Write how many lines in the records below include the string "crear". No other text should be given.

>>>

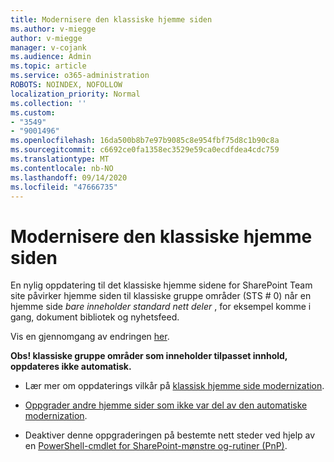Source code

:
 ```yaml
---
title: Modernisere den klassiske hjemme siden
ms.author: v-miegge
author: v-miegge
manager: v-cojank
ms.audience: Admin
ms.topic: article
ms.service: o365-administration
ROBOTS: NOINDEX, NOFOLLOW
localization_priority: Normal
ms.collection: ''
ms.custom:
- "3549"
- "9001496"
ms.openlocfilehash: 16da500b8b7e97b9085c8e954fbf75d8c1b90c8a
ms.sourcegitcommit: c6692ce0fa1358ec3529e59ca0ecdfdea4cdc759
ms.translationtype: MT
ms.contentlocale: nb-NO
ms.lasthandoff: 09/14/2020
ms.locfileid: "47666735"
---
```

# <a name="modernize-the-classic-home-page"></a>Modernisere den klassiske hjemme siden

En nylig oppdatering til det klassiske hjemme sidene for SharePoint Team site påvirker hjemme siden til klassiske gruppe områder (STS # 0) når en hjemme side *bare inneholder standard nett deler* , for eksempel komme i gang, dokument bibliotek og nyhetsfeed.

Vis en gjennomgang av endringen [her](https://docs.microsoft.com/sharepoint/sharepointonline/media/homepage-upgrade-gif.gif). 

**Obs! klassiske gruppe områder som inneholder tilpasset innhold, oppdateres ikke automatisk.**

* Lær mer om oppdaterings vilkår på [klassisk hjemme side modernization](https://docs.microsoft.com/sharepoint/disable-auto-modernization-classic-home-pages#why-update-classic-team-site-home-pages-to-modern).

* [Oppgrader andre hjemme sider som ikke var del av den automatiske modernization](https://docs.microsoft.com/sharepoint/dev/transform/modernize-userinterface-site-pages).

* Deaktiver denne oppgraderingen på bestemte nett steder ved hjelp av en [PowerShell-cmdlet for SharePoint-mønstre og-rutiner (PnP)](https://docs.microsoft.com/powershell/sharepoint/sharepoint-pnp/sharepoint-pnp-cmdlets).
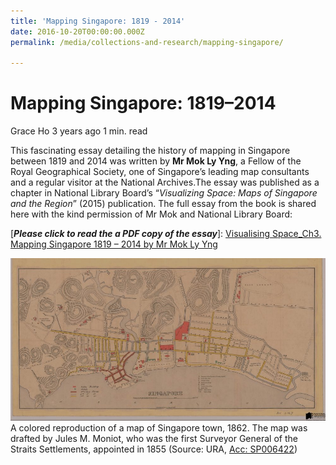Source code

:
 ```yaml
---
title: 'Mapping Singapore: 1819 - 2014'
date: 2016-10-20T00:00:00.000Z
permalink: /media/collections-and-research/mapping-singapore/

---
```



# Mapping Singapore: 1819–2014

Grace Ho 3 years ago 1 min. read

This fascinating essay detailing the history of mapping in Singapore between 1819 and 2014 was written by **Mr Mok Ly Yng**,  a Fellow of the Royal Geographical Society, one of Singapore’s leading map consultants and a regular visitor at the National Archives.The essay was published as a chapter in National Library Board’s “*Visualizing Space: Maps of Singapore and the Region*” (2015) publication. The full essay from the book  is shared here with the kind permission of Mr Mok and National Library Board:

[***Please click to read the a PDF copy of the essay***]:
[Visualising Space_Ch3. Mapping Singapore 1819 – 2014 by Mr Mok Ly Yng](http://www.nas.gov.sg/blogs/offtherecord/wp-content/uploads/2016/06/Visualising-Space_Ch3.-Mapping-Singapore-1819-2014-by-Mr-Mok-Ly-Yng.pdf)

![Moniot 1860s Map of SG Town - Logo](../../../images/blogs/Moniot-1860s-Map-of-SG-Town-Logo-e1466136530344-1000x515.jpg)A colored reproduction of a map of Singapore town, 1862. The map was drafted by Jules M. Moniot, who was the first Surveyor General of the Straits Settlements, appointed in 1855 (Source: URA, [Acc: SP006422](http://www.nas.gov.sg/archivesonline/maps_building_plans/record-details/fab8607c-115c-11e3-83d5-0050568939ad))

<<<
>>>

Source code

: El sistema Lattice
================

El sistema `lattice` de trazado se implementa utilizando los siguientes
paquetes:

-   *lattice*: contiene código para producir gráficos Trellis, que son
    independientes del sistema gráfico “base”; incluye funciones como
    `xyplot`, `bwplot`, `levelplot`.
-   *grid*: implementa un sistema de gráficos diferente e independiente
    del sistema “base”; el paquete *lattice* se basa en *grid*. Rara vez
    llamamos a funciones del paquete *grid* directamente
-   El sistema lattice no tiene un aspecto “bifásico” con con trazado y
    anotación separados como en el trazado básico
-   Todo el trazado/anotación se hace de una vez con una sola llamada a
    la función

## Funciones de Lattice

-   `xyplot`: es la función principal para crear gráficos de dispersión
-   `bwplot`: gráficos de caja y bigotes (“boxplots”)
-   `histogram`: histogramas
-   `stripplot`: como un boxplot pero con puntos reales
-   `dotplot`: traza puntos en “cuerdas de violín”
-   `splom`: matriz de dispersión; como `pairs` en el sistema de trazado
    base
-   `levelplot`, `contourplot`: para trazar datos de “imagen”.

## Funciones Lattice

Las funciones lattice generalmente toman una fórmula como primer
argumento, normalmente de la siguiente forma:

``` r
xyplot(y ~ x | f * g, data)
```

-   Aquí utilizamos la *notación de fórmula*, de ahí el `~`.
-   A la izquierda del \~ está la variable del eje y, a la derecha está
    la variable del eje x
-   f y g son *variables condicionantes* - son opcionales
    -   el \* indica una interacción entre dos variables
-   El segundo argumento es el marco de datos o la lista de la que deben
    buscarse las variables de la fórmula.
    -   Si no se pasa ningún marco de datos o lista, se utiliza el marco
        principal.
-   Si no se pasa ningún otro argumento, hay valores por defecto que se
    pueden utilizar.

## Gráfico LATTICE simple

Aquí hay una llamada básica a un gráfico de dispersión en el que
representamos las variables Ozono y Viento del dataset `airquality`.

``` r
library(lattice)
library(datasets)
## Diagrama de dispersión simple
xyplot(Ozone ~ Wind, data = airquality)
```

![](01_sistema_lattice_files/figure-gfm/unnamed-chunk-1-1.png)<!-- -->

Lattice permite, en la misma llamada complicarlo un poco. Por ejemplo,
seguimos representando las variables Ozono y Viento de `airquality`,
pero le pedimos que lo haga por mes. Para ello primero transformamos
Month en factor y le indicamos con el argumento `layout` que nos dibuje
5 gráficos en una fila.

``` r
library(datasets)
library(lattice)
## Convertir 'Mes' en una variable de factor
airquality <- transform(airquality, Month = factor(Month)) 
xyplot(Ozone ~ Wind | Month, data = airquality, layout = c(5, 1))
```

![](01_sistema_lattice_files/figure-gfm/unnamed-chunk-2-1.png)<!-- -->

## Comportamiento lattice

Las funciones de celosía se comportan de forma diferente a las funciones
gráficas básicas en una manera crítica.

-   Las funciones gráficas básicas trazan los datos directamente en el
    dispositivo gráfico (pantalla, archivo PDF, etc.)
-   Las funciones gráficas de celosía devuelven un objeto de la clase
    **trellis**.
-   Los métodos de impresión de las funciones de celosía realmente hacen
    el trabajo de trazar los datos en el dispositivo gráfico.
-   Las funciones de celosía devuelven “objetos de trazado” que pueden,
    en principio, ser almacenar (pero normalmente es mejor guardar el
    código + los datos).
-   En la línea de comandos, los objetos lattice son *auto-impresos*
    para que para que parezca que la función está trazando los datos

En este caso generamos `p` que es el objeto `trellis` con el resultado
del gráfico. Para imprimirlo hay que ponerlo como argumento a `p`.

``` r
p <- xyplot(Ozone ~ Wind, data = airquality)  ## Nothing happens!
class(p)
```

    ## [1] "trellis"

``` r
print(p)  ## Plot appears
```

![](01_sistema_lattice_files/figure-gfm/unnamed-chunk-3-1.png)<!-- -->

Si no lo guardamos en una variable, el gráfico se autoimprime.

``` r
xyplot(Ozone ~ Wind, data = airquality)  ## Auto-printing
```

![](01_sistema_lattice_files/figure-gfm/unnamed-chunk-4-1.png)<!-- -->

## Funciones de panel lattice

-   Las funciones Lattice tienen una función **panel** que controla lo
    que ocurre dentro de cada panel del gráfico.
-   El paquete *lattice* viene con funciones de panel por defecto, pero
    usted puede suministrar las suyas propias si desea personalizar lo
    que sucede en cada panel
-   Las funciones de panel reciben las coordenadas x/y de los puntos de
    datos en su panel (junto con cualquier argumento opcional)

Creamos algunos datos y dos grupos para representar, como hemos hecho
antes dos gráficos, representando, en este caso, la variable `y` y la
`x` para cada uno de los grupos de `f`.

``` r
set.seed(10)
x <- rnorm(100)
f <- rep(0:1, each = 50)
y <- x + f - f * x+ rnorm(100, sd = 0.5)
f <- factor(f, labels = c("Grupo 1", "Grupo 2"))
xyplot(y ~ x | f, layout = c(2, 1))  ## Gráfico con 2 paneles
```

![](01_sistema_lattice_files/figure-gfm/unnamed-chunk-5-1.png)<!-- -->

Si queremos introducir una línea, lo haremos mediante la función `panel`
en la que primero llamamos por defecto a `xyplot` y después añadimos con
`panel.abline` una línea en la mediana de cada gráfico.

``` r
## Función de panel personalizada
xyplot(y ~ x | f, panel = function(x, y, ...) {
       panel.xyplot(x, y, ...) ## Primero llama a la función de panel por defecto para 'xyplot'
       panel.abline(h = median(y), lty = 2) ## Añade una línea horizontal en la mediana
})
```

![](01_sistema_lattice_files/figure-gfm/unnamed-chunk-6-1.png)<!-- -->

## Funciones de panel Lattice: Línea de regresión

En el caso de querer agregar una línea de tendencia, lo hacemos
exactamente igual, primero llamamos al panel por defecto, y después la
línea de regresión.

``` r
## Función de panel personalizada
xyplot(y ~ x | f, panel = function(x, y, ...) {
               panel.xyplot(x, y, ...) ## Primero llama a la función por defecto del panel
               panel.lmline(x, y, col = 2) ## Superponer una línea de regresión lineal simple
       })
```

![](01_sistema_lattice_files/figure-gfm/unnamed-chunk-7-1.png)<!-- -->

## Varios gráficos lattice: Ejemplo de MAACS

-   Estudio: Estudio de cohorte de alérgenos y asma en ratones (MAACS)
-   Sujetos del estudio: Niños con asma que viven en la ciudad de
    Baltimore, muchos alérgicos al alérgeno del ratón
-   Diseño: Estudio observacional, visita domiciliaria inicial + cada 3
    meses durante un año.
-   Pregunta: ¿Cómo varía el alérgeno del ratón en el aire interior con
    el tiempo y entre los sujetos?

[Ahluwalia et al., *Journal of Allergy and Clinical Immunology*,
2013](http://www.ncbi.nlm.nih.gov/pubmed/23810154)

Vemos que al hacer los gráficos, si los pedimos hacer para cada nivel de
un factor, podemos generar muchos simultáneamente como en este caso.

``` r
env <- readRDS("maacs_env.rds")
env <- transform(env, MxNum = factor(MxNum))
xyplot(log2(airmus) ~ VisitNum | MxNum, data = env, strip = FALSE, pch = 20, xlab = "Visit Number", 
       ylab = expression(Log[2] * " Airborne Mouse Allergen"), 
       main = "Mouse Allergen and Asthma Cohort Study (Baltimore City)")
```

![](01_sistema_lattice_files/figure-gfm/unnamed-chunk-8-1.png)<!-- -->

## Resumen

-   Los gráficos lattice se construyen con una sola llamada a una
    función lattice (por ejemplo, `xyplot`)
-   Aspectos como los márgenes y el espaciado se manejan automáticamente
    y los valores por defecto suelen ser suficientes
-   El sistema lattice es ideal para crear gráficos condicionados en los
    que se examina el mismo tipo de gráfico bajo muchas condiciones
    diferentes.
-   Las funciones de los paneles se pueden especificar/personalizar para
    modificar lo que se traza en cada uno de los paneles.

<<<

→ Your response: 2